- Autor: Mahesh Shinde
- Sitio: Aula 507 "Pere Pasqual", Facultad de Física.
- Fecha/Hora: 1 febrero 2016/12:00
- Presidente: Dr. Manuel Espino Infantes
- Secretario: Dr. Jordi Solé i Ollé
- Vocal: Dr. Manuel Ruiz Villareal
- Substitutos: Dr. Emilio García Ladona Dr. Josep Lluís Pelegrí Llopart
Dr. Jordi Isern Fontanet
Dra. Ileana Blade Mendoza (Tutora)
A high resolution application using regional ocean model is developed in the Mediterranean. Since the first internal Rossby radius of deformation in the Mediterranean sea is of the order of 10-15 kms, the spatial resolution is explored to the order of ∼5 km (1/16o) with uneven 40 sigma vertical levels. The objective is to validate certain fields from the model simulations and to study air-sea interactions. The monthly mean Sea Surface Temperature (SST) climatology obtained from ten years of model forced with climatological air-sea fluxes is well captured by model configuration. Model simulated summer SST climatology shows biases of the order of 0.8-1.0 oC with observation (MedAtlas) and 1.0-1.2 oC with intercomparison. On the large scales, the surface currents generated by model captures general structures of surface circulation. The monthly mean mixed layer depth (MLD) climatology computed from model is validated with observed monthly MLD climatology and found to be overestimated by model in winter.
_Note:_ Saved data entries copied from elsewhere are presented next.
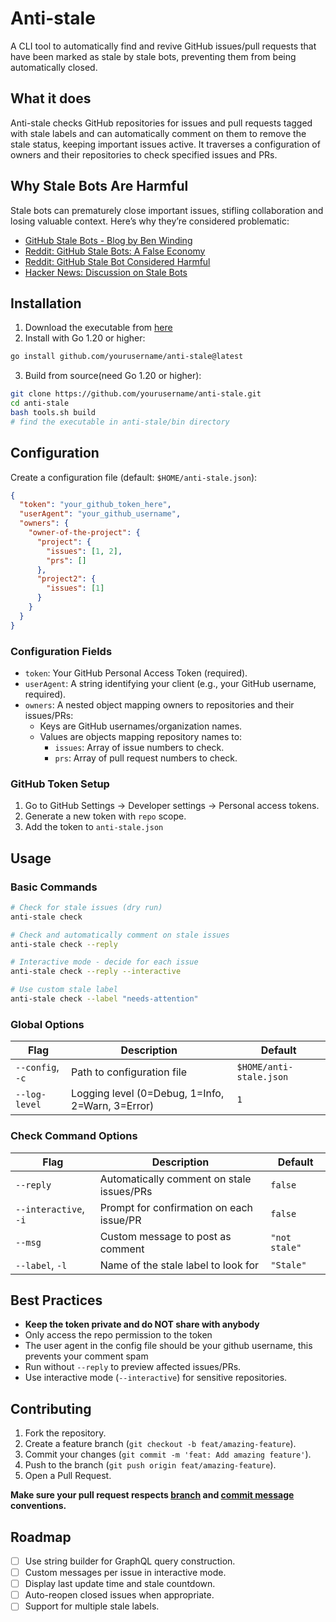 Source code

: # Anti-stale

A CLI tool to automatically find and revive GitHub issues/pull requests that have been marked as stale by stale bots, preventing them from being automatically closed.

## What it does

Anti-stale checks GitHub repositories for issues and pull requests tagged with stale labels and can automatically comment on them to remove the stale status, keeping important issues active. It traverses a configuration of owners and their repositories to check specified issues and PRs.

## Why Stale Bots Are Harmful

Stale bots can prematurely close important issues, stifling collaboration and losing valuable context. Here’s why they’re considered problematic:
- [GitHub Stale Bots - Blog by Ben Winding](https://blog.benwinding.com/github-stale-bots/)
- [Reddit: GitHub Stale Bots: A False Economy](https://www.reddit.com/r/programming/comments/kzvryq/github_stale_bots_a_false_economy/)
- [Reddit: GitHub Stale Bot Considered Harmful](https://www.reddit.com/r/programming/comments/sh6a1t/github_stale_bot_considered_harmful/)
- [Hacker News: Discussion on Stale Bots](https://news.ycombinator.com/item?id=28998374)

## Installation

1. Download the executable from [here](https://github.com/KhashayarKhm/anti-stale/releases/latest)
2. Install with Go 1.20 or higher:
```bash
go install github.com/yourusername/anti-stale@latest
```
3. Build from source(need Go 1.20 or higher):
```bash
git clone https://github.com/yourusername/anti-stale.git
cd anti-stale
bash tools.sh build
# find the executable in anti-stale/bin directory
```

## Configuration

Create a configuration file (default: `$HOME/anti-stale.json`):

```json
{
  "token": "your_github_token_here",
  "userAgent": "your_github_username",
  "owners": {
    "owner-of-the-project": {
      "project": {
        "issues": [1, 2],
        "prs": []
      },
      "project2": {
        "issues": [1]
      }
    }
  }
}
```

### Configuration Fields
- `token`: Your GitHub Personal Access Token (required).
- `userAgent`: A string identifying your client (e.g., your GitHub username, required).
- `owners`: A nested object mapping owners to repositories and their issues/PRs:
  - Keys are GitHub usernames/organization names.
  - Values are objects mapping repository names to:
    - `issues`: Array of issue numbers to check.
    - `prs`: Array of pull request numbers to check.

### GitHub Token Setup
1. Go to GitHub Settings → Developer settings → Personal access tokens.
2. Generate a new token with `repo` scope.
3. Add the token to `anti-stale.json`

## Usage

### Basic Commands

```bash
# Check for stale issues (dry run)
anti-stale check

# Check and automatically comment on stale issues
anti-stale check --reply

# Interactive mode - decide for each issue
anti-stale check --reply --interactive

# Use custom stale label
anti-stale check --label "needs-attention"
```

### Global Options

| Flag | Description | Default |
|------|-------------|---------|
| `--config`, `-c` | Path to configuration file | `$HOME/anti-stale.json` |
| `--log-level` | Logging level (0=Debug, 1=Info, 2=Warn, 3=Error) | `1` |

### Check Command Options

| Flag | Description | Default |
|------|-------------|---------|
| `--reply` | Automatically comment on stale issues/PRs | `false` |
| `--interactive`, `-i` | Prompt for confirmation on each issue/PR | `false` |
| `--msg` | Custom message to post as comment | `"not stale"` |
| `--label`, `-l` | Name of the stale label to look for | `"Stale"` |

## Best Practices

- **Keep the token private and do NOT share with anybody**
- Only access the repo permission to the token
- The user agent in the config file should be your github username, this prevents your comment spam
- Run without `--reply` to preview affected issues/PRs.
- Use interactive mode (`--interactive`) for sensitive repositories.

## Contributing

1. Fork the repository.
2. Create a feature branch (`git checkout -b feat/amazing-feature`).
3. Commit your changes (`git commit -m 'feat: Add amazing feature'`).
4. Push to the branch (`git push origin feat/amazing-feature`).
5. Open a Pull Request.

**Make sure your pull request respects [branch](https://conventional-branch.github.io/) and [commit message](https://www.conventionalcommits.org/en/v1.0.0) conventions.**

## Roadmap

- [ ] Use string builder for GraphQL query construction.
- [ ] Custom messages per issue in interactive mode.
- [ ] Display last update time and stale countdown.
- [ ] Auto-reopen closed issues when appropriate.
- [ ] Support for multiple stale labels.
In second experiment, model is forced with six hourly air-sea fluxes from ERA-Interim for the period 1998-2007. The monthly mean SST climatology obtained from above simulation follows climatological annual cycle with cold biases in summer season. The weak SSTs (bias of the order of 1.0 to 1.5 oC) are observed in summer. The monthly mean SST anomalies are well simulated by model except for 2006. The comparison with satellite derived SSTs reveals that model is able to capture both, the seasonal and interannual variability, although it still has a bias of the order of 1 to 1.2 oC. The model is able to reproduce signatures of intermediate water masses. Monthly mean climatology and interannual variability of MLD are quite well reproduced by model. The model is also capable to generate mesoscale eddies in the western Mediterranean although model has overestimated surface fields.